When I taught 5th/6th grade, the school policy was “no homework on Wednesday nights.” I was in a private Christian school, and Wednesday nights were to be set aside for attending services should a family choose to do so. I usually gave a math test on Wednesdays which worked out great, because math usually created the most homework. There are ways you can plan at least one or two NO HOMEWORK nights per week. I encourage you to do this!
My conscientious students were usually able to get their homework done during the school day, because after making an assignment, I allowed students time to work on it. Most homework was either reading, long term projects, or work that did not get done during class time by students who worked more slowly. Typically, homework from my class did not exceed thirty minutes.
In high school, where it is impossible to know how many other teachers are assigning homework, I usually give assignments twice a week. Think this through. If a high school student has seven classes and five teachers give thirty minutes of homework, the student will have to work two and one-half hours to get it done. (And that is based on how long the TEACHER thinks it will take to complete the assignment.) Consider the fact that the high school student may have a part-time job out of necessity, may be participating in sporting events, and/or may have other family obligations in the evening.
All that to say, make your class time count. Maximize time on task. Maximize learning. Be careful of doing so many special activities during the school day that you have to send all the academic work home. Many parents are just too tired to fight the homework battle every night. Many small children are also overwhelmed by it.
Choose your homework assignments carefully. Make sure they are meaningful. Make sure they are age appropriate. More homework doesn’t mean you are a better teacher.

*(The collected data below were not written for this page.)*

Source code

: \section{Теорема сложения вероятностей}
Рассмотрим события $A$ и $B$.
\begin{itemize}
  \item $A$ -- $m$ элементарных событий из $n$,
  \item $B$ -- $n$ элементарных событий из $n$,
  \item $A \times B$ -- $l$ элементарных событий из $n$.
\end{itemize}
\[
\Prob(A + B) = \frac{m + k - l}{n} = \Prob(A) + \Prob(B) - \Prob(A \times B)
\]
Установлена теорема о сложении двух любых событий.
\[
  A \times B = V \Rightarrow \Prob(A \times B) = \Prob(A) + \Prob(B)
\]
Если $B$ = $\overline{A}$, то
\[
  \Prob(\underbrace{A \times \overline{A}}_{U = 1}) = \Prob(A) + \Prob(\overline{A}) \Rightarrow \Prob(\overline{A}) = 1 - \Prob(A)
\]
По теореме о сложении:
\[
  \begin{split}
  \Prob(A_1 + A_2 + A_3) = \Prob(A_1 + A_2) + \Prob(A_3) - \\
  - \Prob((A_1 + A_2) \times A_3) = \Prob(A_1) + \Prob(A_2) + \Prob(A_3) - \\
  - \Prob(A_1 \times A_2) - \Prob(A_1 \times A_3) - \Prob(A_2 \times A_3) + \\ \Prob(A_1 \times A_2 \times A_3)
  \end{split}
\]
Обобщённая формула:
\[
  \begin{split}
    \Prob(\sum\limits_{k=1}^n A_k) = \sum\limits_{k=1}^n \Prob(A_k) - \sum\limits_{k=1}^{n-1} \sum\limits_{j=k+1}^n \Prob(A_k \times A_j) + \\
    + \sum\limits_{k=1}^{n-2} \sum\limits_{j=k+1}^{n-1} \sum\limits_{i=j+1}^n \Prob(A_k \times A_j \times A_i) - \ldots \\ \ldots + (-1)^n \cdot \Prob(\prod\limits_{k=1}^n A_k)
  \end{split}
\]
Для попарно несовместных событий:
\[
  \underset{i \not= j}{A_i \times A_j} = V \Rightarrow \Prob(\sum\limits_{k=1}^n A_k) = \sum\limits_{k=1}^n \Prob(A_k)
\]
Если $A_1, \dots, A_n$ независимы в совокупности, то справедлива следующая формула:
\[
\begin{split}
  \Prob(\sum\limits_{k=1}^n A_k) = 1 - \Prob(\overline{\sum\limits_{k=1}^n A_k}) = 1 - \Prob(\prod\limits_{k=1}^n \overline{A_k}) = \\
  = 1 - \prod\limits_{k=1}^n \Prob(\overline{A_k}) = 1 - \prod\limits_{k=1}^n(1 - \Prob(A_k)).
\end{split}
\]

My recommendation based on over thirty years of experience is that no elementary student should have to work over an hour per evening on homework. Frankly, one-half hour should be sufficient. Homework every single night is not necessary.
At the high school level, you will have to use your personal discretion according to the type of course (is it a remedial or an advanced course?), and the type of student you are teaching (are you teaching honors students or students with special needs?)
Next, watch your students’ ability to complete the work. Are many of your students overwhelmed? Do they seem to be handling it well? Are you getting calls from parents? Make adjustments as needed. As you learn to gauge age-appropriateness and the time it takes to complete assignments, you can adjust your requirements according to your students’ abilities.